(Items from a dataset)

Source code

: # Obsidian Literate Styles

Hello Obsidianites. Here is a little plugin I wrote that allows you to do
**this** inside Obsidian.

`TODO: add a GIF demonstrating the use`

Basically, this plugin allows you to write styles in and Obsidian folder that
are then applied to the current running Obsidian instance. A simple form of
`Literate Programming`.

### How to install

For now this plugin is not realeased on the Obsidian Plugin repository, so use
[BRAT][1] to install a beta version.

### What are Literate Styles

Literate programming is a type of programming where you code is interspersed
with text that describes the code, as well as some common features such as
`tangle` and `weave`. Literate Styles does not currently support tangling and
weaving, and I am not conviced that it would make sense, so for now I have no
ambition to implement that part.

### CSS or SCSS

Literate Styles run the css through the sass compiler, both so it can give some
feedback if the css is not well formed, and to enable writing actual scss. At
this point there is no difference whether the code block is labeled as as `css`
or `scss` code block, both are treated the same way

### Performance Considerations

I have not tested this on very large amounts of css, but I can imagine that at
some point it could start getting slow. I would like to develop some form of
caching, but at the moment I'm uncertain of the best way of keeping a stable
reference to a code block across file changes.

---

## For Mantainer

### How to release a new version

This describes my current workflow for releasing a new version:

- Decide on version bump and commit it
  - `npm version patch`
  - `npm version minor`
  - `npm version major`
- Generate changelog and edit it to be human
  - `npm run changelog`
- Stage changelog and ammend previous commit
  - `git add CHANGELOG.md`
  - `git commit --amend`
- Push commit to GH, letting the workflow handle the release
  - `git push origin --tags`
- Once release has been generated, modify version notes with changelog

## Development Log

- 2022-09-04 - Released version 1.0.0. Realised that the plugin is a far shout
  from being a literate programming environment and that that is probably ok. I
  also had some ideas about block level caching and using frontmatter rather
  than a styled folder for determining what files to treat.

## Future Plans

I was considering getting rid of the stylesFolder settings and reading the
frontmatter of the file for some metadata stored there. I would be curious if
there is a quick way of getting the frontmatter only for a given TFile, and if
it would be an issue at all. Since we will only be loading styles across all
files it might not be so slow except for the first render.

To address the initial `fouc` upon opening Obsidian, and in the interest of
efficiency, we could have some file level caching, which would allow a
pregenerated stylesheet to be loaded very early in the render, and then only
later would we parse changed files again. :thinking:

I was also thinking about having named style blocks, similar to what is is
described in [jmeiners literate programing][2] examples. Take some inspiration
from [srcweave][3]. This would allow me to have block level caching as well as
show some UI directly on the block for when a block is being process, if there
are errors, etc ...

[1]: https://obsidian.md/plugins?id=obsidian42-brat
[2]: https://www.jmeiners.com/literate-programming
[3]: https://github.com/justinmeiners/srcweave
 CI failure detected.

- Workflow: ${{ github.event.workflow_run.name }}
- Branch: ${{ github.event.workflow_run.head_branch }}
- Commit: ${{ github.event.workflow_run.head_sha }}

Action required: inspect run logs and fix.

● Task to carry out:
Display each line of the data where "caching" occurs.

● Result of this task:
caching, but at the moment I'm uncertain of the best way of keeping a stable
  also had some ideas about block level caching and using frontmatter rather
efficiency, we could have some file level caching, which would allow a
from [srcweave][3]. This would allow me to have block level caching as well as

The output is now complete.